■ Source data
*** Block opens ***

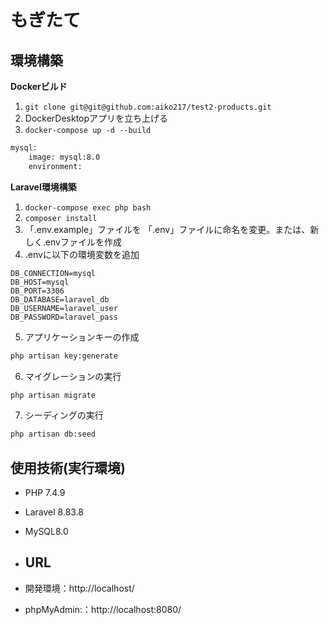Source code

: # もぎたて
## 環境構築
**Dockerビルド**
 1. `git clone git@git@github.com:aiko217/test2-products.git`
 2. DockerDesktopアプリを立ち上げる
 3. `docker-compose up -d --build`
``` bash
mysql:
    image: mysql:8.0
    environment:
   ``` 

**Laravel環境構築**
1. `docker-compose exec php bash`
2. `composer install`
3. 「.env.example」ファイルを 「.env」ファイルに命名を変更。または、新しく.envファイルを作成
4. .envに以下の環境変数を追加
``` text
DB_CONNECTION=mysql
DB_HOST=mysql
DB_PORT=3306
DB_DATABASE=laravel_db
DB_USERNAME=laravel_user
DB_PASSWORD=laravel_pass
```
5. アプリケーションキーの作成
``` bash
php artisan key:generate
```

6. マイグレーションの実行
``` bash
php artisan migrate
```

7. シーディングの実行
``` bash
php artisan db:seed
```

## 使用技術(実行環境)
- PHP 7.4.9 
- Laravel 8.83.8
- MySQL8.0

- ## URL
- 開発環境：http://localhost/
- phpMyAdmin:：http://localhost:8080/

*** Block closes ***

■ Task to complete
Return a copy of every line in the records that includes the string "http".

■ Expected answer
- 開発環境：http://localhost/
- phpMyAdmin:：http://localhost:8080/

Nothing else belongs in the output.